[What is required]
Copy the lines below exactly. No picture goes into the copy.

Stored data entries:
⁂
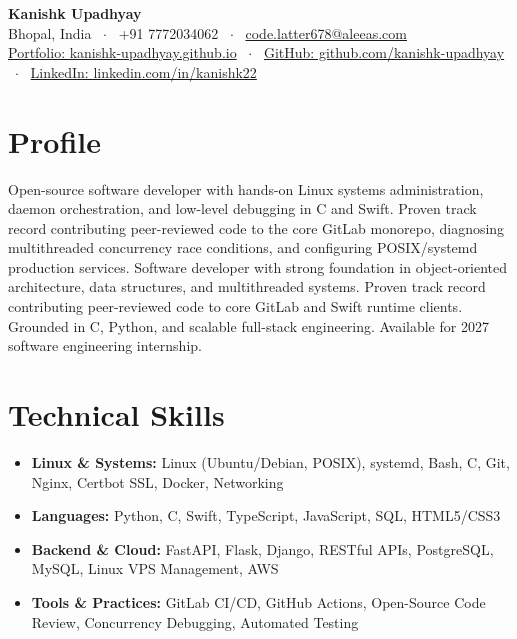 \documentclass[10pt,a4paper]{article}
\begin{document}
\begin{center}
    {\huge \textbf{Kanishk Upadhyay}} \\ \vspace{2pt}
    Bhopal, India \ $\cdot$ \ +91 7772034062 \ $\cdot$ \ \href{mailto:code.latter678@aleeas.com}{code.latter678@aleeas.com} \\ \vspace{2pt}
    \href{https://kanishk-upadhyay.github.io/}{Portfolio: kanishk-upadhyay.github.io} \ $\cdot$ \ 
    \href{https://github.com/kanishk-upadhyay}{GitHub: github.com/kanishk-upadhyay} \ $\cdot$ \ 
    \href{https://linkedin.com/in/kanishk22}{LinkedIn: linkedin.com/in/kanishk22}
\end{center}

\vspace{-6pt}
\section{Profile}
Open-source software developer with hands-on Linux systems administration, daemon orchestration, and low-level debugging in C and Swift. Proven track record contributing peer-reviewed code to the core GitLab monorepo, diagnosing multithreaded concurrency race conditions, and configuring POSIX/systemd production services. Software developer with strong foundation in object-oriented architecture, data structures, and multithreaded systems. Proven track record contributing peer-reviewed code to core GitLab and Swift runtime clients. Grounded in C, Python, and scalable full-stack engineering. Available for 2027 software engineering internship.

\section{Technical Skills}
\begin{itemize}
    \item \textbf{Linux \& Systems:} Linux (Ubuntu/Debian, POSIX), systemd, Bash, C, Git, Nginx, Certbot SSL, Docker, Networking
    \item \textbf{Languages:} Python, C, Swift, TypeScript, JavaScript, SQL, HTML5/CSS3
    \item \textbf{Backend \& Cloud:} FastAPI, Flask, Django, RESTful APIs, PostgreSQL, MySQL, Linux VPS Management, AWS
    \item \textbf{Tools \& Practices:} GitLab CI/CD, GitHub Actions, Open-Source Code Review, Concurrency Debugging, Automated Testing
\end{itemize}
\end{document}
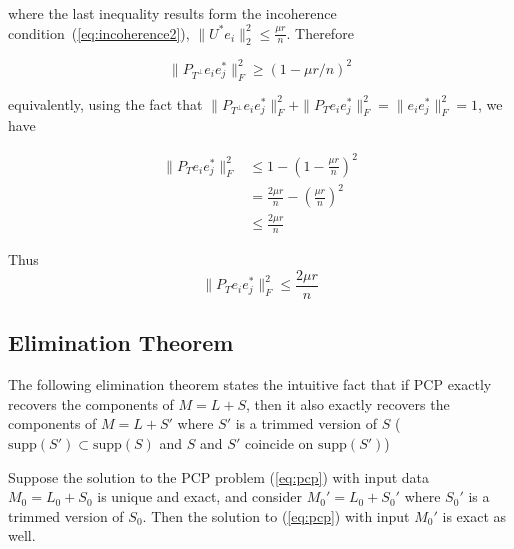where the last inequality results form the incoherence condition~(\ref{eq:incoherence2}), $\|U^*e_i\|_2^2 \leq \frac{\mu r}{n}$. Therefore

\begin{equation}
\|P_{T^\perp} e_ie_j^*\|_F^2 \geq (1 - \mu r / n)^2   \label{property: p3}
\end{equation}

equivalently, using the fact that $\|P_{T^\perp} e_ie_j^*\|_F^2 + \|P_{T} e_ie_j^*\|_F^2 = \|e_ie_j^*\|_F^2 = 1$, we have

\begin{align*}
\|P_{T} e_ie_j^*\|_F^2
&\leq 1 - (1 - \frac{\mu r}{n})^2 \\
&= \frac{2\mu r}{n} - \left( \frac{\mu r}{n} \right)^2 \\
&\leq \frac{2\mu r}{n}
\end{align*}

Thus
\begin{equation}
  \|P_{T} e_ie_j^*\|_F^2 \leq \frac{2\mu r}{n}   \label{property: p4}
\end{equation}
\subsection{Elimination Theorem}
The following elimination theorem states the intuitive fact that if PCP exactly recovers the components of $M = L+S$, then it also exactly recovers the components of $M = L+S'$ where $S'$ is a trimmed version of $S$ ($\text{supp}(S')\subset \text{supp}(S)$ and $S$ and $S'$ coincide on $\text{supp}(S')$)

\begin{theorem}
Suppose the solution to the PCP problem (\ref{eq:pcp}) with input data $M_0 = L_0 + S_0$ is unique and exact, and consider $M_0' = L_0 + S_0'$ where $S_0'$ is a trimmed version of $S_0$. Then the solution to (\ref{eq:pcp}) with input $M_0'$ is exact as well.
\end{theorem}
⁂
[Written response]
 \documentclass[10pt,a4paper]{article}
\begin{document}
\begin{center}
    {\huge \textbf{Kanishk Upadhyay}} \\ \vspace{2pt}
    Bhopal, India \ $\cdot$ \ +91 7772034062 \ $\cdot$ \ \href{mailto:code.latter678@aleeas.com}{code.latter678@aleeas.com} \\ \vspace{2pt}
    \href{https://kanishk-upadhyay.github.io/}{Portfolio: kanishk-upadhyay.github.io} \ $\cdot$ \ 
    \href{https://github.com/kanishk-upadhyay}{GitHub: github.com/kanishk-upadhyay} \ $\cdot$ \ 
    \href{https://linkedin.com/in/kanishk22}{LinkedIn: linkedin.com/in/kanishk22}
\end{center}

\vspace{-6pt}
\section{Profile}
Open-source software developer with hands-on Linux systems administration, daemon orchestration, and low-level debugging in C and Swift. Proven track record contributing peer-reviewed code to the core GitLab monorepo, diagnosing multithreaded concurrency race conditions, and configuring POSIX/systemd production services. Software developer with strong foundation in object-oriented architecture, data structures, and multithreaded systems. Proven track record contributing peer-reviewed code to core GitLab and Swift runtime clients. Grounded in C, Python, and scalable full-stack engineering. Available for 2027 software engineering internship.

\section{Technical Skills}
\begin{itemize}
    \item \textbf{Linux \& Systems:} Linux (Ubuntu/Debian, POSIX), systemd, Bash, C, Git, Nginx, Certbot SSL, Docker, Networking
    \item \textbf{Languages:} Python, C, Swift, TypeScript, JavaScript, SQL, HTML5/CSS3
    \item \textbf{Backend \& Cloud:} FastAPI, Flask, Django, RESTful APIs, PostgreSQL, MySQL, Linux VPS Management, AWS
    \item \textbf{Tools \& Practices:} GitLab CI/CD, GitHub Actions, Open-Source Code Review, Concurrency Debugging, Automated Testing
\end{itemize}
\end{document}
where the last inequality results form the incoherence condition~(\ref{eq:incoherence2}), $\|U^*e_i\|_2^2 \leq \frac{\mu r}{n}$. Therefore

\begin{equation}
\|P_{T^\perp} e_ie_j^*\|_F^2 \geq (1 - \mu r / n)^2   \label{property: p3}
\end{equation}

equivalently, using the fact that $\|P_{T^\perp} e_ie_j^*\|_F^2 + \|P_{T} e_ie_j^*\|_F^2 = \|e_ie_j^*\|_F^2 = 1$, we have

\begin{align*}
\|P_{T} e_ie_j^*\|_F^2
&\leq 1 - (1 - \frac{\mu r}{n})^2 \\
&= \frac{2\mu r}{n} - \left( \frac{\mu r}{n} \right)^2 \\
&\leq \frac{2\mu r}{n}
\end{align*}

Thus
\begin{equation}
  \|P_{T} e_ie_j^*\|_F^2 \leq \frac{2\mu r}{n}   \label{property: p4}
\end{equation}
\subsection{Elimination Theorem}
The following elimination theorem states the intuitive fact that if PCP exactly recovers the components of $M = L+S$, then it also exactly recovers the components of $M = L+S'$ where $S'$ is a trimmed version of $S$ ($\text{supp}(S')\subset \text{supp}(S)$ and $S$ and $S'$ coincide on $\text{supp}(S')$)

\begin{theorem}
Suppose the solution to the PCP problem (\ref{eq:pcp}) with input data $M_0 = L_0 + S_0$ is unique and exact, and consider $M_0' = L_0 + S_0'$ where $S_0'$ is a trimmed version of $S_0$. Then the solution to (\ref{eq:pcp}) with input $M_0'$ is exact as well.
\end{theorem}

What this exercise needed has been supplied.